What a wonderful museum! The priest of Sipan was buried 1,700 years
ago with his servants, two llamas, a dog and his wives who were all
sacrificed at his death. He had a "tomb guard" buried with him to, it
is assumed to guard the grave since the guards' feet were amputated
-- perhaps so he couldn't get away.
Over and under the preists' body were layer after layer of gold and
copper ornaments, breast plates, nose pieces, ear rings and necklaces
made of thousands of tiny spondylus shell beeds.
Hundreds of clay statues were buried at the same time as were clay
jars of foot and nuts. Almost the entire museum is devoted to this one
burial.
The day before we saw the Huacas del Sol y la Luna near Trujillo,
Peru, which are pyramids where in 1992 they discovered burial chambers
and meters long walls of deep relief painted sculpted clay that were
done on the outsides of the pyramid. When the priest passed away, he
was buried on one of the 6 levels of the pyramid and that level was
walled in with mud bricks covering both his tomb and the current outer
wall of the pyramid with the most wonderful polychrome paintings done
of mythical feline heads around whose outer edge were geometric designs
of fish and birds.
On the other side of the city of Trujillo is Chan Chan, the largest
adobe city in the world which at one time covered 28 square miles. One
of the palaces has been restored which has only one entrance/exit gate.
Inside there are store rooms, huge ceremonial plazas bordered with wonderful
geometric designs of ducks and fish. There are burial chambers both
for the nobility and for guards at the back of the complex. There is
an enormous reservoir for water now nearly dry upon which you could
row a boat.
Even with all this desert splendor, we were eager to leave Peru. Yesterday
when we got to the last town before the border at La Tina/Macara which
was called Suyo, we decided to drive in on one of the two streets to
see if we could find a place to eat and a place to stay the night. We
rounded the tiny square and there we were blocked in by a white pickup
truck parked in the middle of the narrow street. Kai and Valeria were
behind me so I couldn't back up. On our right was a building under construction
and inside there was a party going on.
Immediately, a short, round, moustacioed man with a big grin came
out and motioned me to get out of the van.

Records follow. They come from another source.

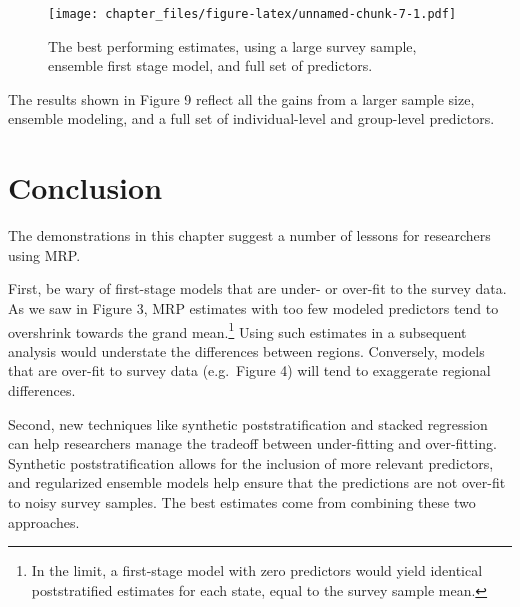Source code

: \documentclass[
]{article}
\newenvironment{Shaded}{\begin{snugshade}}{\end{snugshade}}
\newcommand{\AttributeTok}[1]{\textcolor[rgb]{0.77,0.63,0.00}{#1}}
\newcommand{\CommentTok}[1]{\textcolor[rgb]{0.56,0.35,0.01}{\textit{#1}}}
\newcommand{\FunctionTok}[1]{\textcolor[rgb]{0.00,0.00,0.00}{#1}}
\newcommand{\NormalTok}[1]{#1}
\newcommand{\OtherTok}[1]{\textcolor[rgb]{0.56,0.35,0.01}{#1}}
\newcommand{\SpecialCharTok}[1]{\textcolor[rgb]{0.00,0.00,0.00}{#1}}
\begin{document}
\begin{Shaded}
\end{Shaded}

\begin{figure}
\centering
\texttt{[image: chapter\_files/figure-latex/unnamed-chunk-7-1.pdf]}
\caption{The best performing estimates, using a large survey sample,
ensemble first stage model, and full set of predictors.}
\end{figure}

The results shown in Figure 9 reflect all the gains from a larger sample
size, ensemble modeling, and a full set of individual-level and
group-level predictors.

\hypertarget{conclusion}{%
\section{Conclusion}\label{conclusion}}

The demonstrations in this chapter suggest a number of lessons for
researchers using MRP.

First, be wary of first-stage models that are under- or over-fit to the
survey data. As we saw in Figure 3, MRP estimates with too few modeled
predictors tend to overshrink towards the grand mean.\footnote{In the
  limit, a first-stage model with zero predictors would yield identical
  poststratified estimates for each state, equal to the survey sample
  mean.} Using such estimates in a subsequent analysis would understate
the differences between regions. Conversely, models that are over-fit to
survey data (e.g.~Figure 4) will tend to exaggerate regional
differences.

Second, new techniques like synthetic poststratification and stacked
regression can help researchers manage the tradeoff between
under-fitting and over-fitting. Synthetic poststratification allows for
the inclusion of more relevant predictors, and regularized ensemble
models help ensure that the predictions are not over-fit to noisy survey
samples. The best estimates come from combining these two approaches.
\end{document}
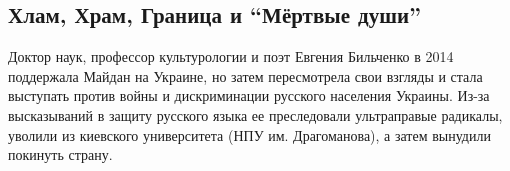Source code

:  
 
 
 
 
\subsection{Хлам, Храм, Граница и \enquote{Мёртвые души}}
\label{sec:24_11_2021.stz.news.ru.lesmedia.1.bilchenko}


Доктор наук, профессор культурологии и поэт Евгения Бильченко в 2014 поддержала
Майдан на Украине, но затем пересмотрела свои взгляды и стала выступать против
войны и дискриминации русского населения Украины. Из-за высказываний в защиту
русского языка ее преследовали ультраправые радикалы, уволили из киевского
университета (НПУ им. Драгоманова), а затем вынудили покинуть страну. 
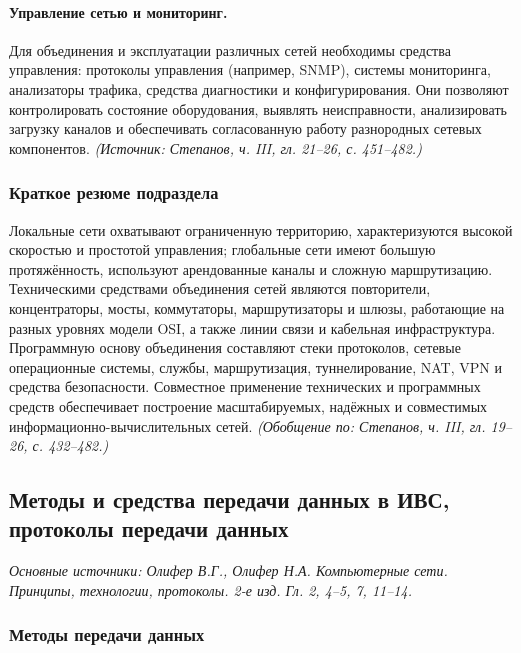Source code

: \documentclass[a4paper,12pt]{article}
\begin{document}
\paragraph{Управление сетью и мониторинг.}
Для объединения и эксплуатации различных сетей необходимы средства управления: протоколы управления (например, SNMP), системы мониторинга, анализаторы трафика, средства диагностики и конфигурирования. Они позволяют контролировать состояние оборудования, выявлять неисправности, анализировать загрузку каналов и обеспечивать согласованную работу разнородных сетевых компонентов.
\textit{(Источник: Степанов, ч. III, гл. 21–26, с. 451–482.)}

\subsubsection{Краткое резюме подраздела}
Локальные сети охватывают ограниченную территорию, характеризуются высокой скоростью и простотой управления; глобальные сети имеют большую протяжённость, используют арендованные каналы и сложную маршрутизацию. Техническими средствами объединения сетей являются повторители, концентраторы, мосты, коммутаторы, маршрутизаторы и шлюзы, работающие на разных уровнях модели OSI, а также линии связи и кабельная инфраструктура. Программную основу объединения составляют стеки протоколов, сетевые операционные системы, службы, маршрутизация, туннелирование, NAT, VPN и средства безопасности. Совместное применение технических и программных средств обеспечивает построение масштабируемых, надёжных и совместимых информационно-вычислительных сетей.
\textit{(Обобщение по: Степанов, ч. III, гл. 19–26, с. 432–482.)}

\subsection{Методы и средства передачи данных в ИВС, протоколы передачи данных}

\noindent\textit{Основные источники: Олифер В.Г., Олифер Н.А. Компьютерные сети. Принципы, технологии, протоколы. 2-е изд. Гл. 2, 4–5, 7, 11–14.}

\subsubsection{Методы передачи данных}
\end{document}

When I did, he took me by
the arm and said that this, in addition to being May Day or Labor Day
here in South America, was the birthday of the civil engineer who was
in charge of constructing this building which was to be the small branch
office of the Banco de la Nacion del Peru there in Suyo.
Then the man whose birthday they were celebrating came out and took
my other arm and then it was insisted that we ALL join the festivities.

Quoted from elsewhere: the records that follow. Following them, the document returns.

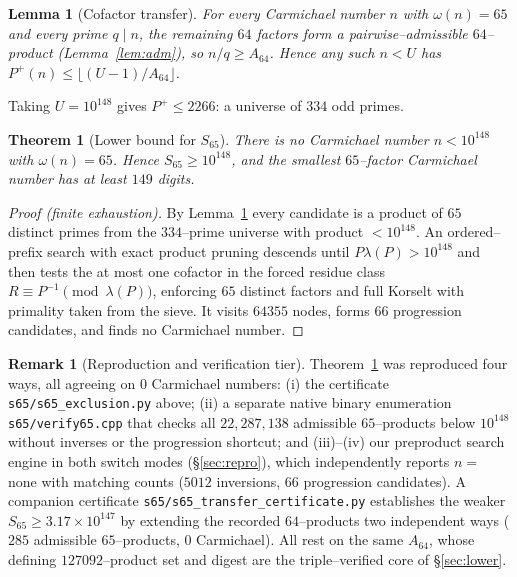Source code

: \documentclass[11pt]{article}
\newtheorem{theorem}{Theorem}
\newtheorem{lemma}{Lemma}
\theoremstyle{definition}
\newtheorem{remark}{Remark}
\newcommand{\Pp}{P^{+}}
\newcommand{\code}[1]{\texttt{#1}}
\begin{document}
\begin{lemma}[Cofactor transfer]\label{lem:transfer}
For every Carmichael number $n$ with $\omega(n)=65$ and every prime $q\mid n$, the remaining $64$
factors form a pairwise--admissible $64$--product (Lemma~\ref{lem:adm}), so $n/q\ge A_{64}$. Hence any
such $n<U$ has $\Pp(n)\le\lfloor(U-1)/A_{64}\rfloor$.
\end{lemma}

Taking $U=10^{148}$ gives $\Pp\le 2266$: a universe of $334$ odd primes.

\begin{theorem}[Lower bound for $S_{65}$]\label{thm:s65}
There is no Carmichael number $n<10^{148}$ with $\omega(n)=65$. Hence $S_{65}\ge 10^{148}$, and the
smallest $65$--factor Carmichael number has at least $149$ digits.
\end{theorem}

\begin{proof}[Proof (finite exhaustion)]
By Lemma~\ref{lem:transfer} every candidate is a product of $65$ distinct primes from the $334$--prime
universe with product $<10^{148}$. An ordered--prefix search with exact product pruning descends until
$P\lambda(P)>10^{148}$ and then tests the at most one cofactor in the forced residue class
$R\equiv P^{-1}\pmod{\lambda(P)}$, enforcing $65$ distinct factors and full Korselt with primality
taken from the sieve. It visits $64355$ nodes, forms $66$ progression candidates, and finds no
Carmichael number.
\end{proof}

\begin{remark}[Reproduction and verification tier]
Theorem~\ref{thm:s65} was reproduced four ways, all agreeing on $0$ Carmichael numbers:
(i) the certificate \code{s65/s65\_exclusion.py} above; (ii) a separate native binary
enumeration \code{s65/verify65.cpp} that checks all $22{,}287{,}138$ admissible $65$--products below
$10^{148}$ without inverses or the progression shortcut; and (iii)--(iv) our preproduct search engine
in both switch modes (\S\ref{sec:repro}), which independently reports $n=$ none with matching
counts ($5012$ inversions, $66$ progression candidates). A companion certificate
\code{s65/s65\_transfer\_certificate.py} establishes the weaker $S_{65}\ge 3.17\times10^{147}$ by
extending the recorded $64$--products two independent ways ($285$ admissible $65$--products, $0$
Carmichael). All rest on the same $A_{64}$, whose defining $127092$--product set and digest are the
triple--verified core of \S\ref{sec:lower}.
\end{remark}
\end{document}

This wonderful gesture is partucularly Latin and expressly Peruvian
in that we have been well received by nearly 100 percent of the people
with whom we have come in contact. It does not matter where in Peru
or what the class of the people.
In the Santa River valley (2,000 feet deep with a road through the
bottom of the canyon on an old railroad right of way which is ONE lane
wide and complete with 40 tunnels), we came to a place where there was
an adobe brick restaurant with no electricity--only kerosene lamps.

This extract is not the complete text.